→ Task to complete
In the records below, find the line with "## Services" and the line with "- Nginx: A web"; return exactly those lines and every line between them.

→ Supplied data
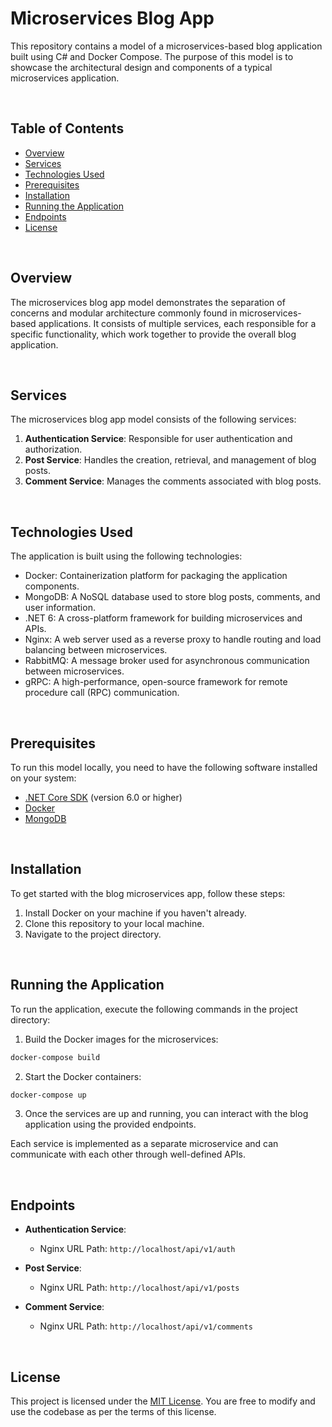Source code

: # Microservices Blog App

This repository contains a model of a microservices-based blog application built using C# and Docker Compose. The purpose of this model is to showcase the architectural design and components of a typical microservices application.

</br>

## Table of Contents

- [Overview](#overview)
- [Services](#services)
- [Technologies Used](#technologies-used)
- [Prerequisites](#prerequisites)
- [Installation](#installation)
- [Running the Application](#running-the-application)
- [Endpoints](#endpoints)
- [License](#license)

</br>

## Overview

The microservices blog app model demonstrates the separation of concerns and modular architecture commonly found in microservices-based applications. It consists of multiple services, each responsible for a specific functionality, which work together to provide the overall blog application.

</br>

## Services

The microservices blog app model consists of the following services:

1. **Authentication Service**: Responsible for user authentication and authorization.
2. **Post Service**: Handles the creation, retrieval, and management of blog posts.
3. **Comment Service**: Manages the comments associated with blog posts.

</br>

## Technologies Used

The application is built using the following technologies:

- Docker: Containerization platform for packaging the application components.
- MongoDB: A NoSQL database used to store blog posts, comments, and user information.
- .NET 6: A cross-platform framework for building microservices and APIs.
- Nginx: A web server used as a reverse proxy to handle routing and load balancing between microservices.
- RabbitMQ: A message broker used for asynchronous communication between microservices.
- gRPC: A high-performance, open-source framework for remote procedure call (RPC) communication.

</br>

## Prerequisites

To run this model locally, you need to have the following software installed on your system:

- [.NET Core SDK](https://dotnet.microsoft.com/download) (version 6.0 or higher)
- [Docker](https://www.docker.com/get-started)
- [MongoDB](https://www.mongodb.com/)

</br>

## Installation

To get started with the blog microservices app, follow these steps:

1. Install Docker on your machine if you haven't already.
2. Clone this repository to your local machine.
3. Navigate to the project directory.

</br>

## Running the Application

To run the application, execute the following commands in the project directory:

1. Build the Docker images for the microservices:

```sh
docker-compose build
```

2. Start the Docker containers:

```sh
docker-compose up
```
3. Once the services are up and running, you can interact with the blog application using the provided endpoints.

Each service is implemented as a separate microservice and can communicate with each other through well-defined APIs.

</br>

## Endpoints

- **Authentication Service**:
  - Nginx URL Path: `http://localhost/api/v1/auth`

- **Post Service**:
  - Nginx URL Path: `http://localhost/api/v1/posts`

- **Comment Service**:
  - Nginx URL Path: `http://localhost/api/v1/comments`

</br>

## License

This project is licensed under the [MIT License](LICENSE). You are free to modify and use the codebase as per the terms of this license.
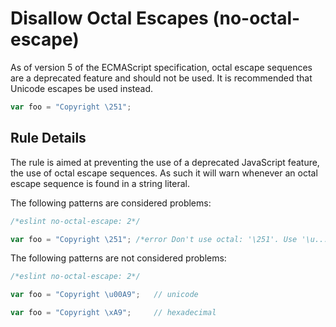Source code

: # Disallow Octal Escapes (no-octal-escape)

As of version 5 of the ECMAScript specification, octal escape sequences are a deprecated feature and should not be used. It is recommended that Unicode escapes be used instead.

```js
var foo = "Copyright \251";
```

## Rule Details

The rule is aimed at preventing the use of a deprecated JavaScript feature, the use of octal escape sequences. As such it will warn whenever an octal escape sequence is found in a string literal.

The following patterns are considered problems:

```js
/*eslint no-octal-escape: 2*/

var foo = "Copyright \251"; /*error Don't use octal: '\251'. Use '\u....' instead.*/
```

The following patterns are not considered problems:

```js
/*eslint no-octal-escape: 2*/

var foo = "Copyright \u00A9";   // unicode

var foo = "Copyright \xA9";     // hexadecimal
```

→ Expected output
## Services

The microservices blog app model consists of the following services:

1. **Authentication Service**: Responsible for user authentication and authorization.
2. **Post Service**: Handles the creation, retrieval, and management of blog posts.
3. **Comment Service**: Manages the comments associated with blog posts.

</br>

## Technologies Used

The application is built using the following technologies:

- Docker: Containerization platform for packaging the application components.
- MongoDB: A NoSQL database used to store blog posts, comments, and user information.
- .NET 6: A cross-platform framework for building microservices and APIs.
- Nginx: A web server used as a reverse proxy to handle routing and load balancing between microservices.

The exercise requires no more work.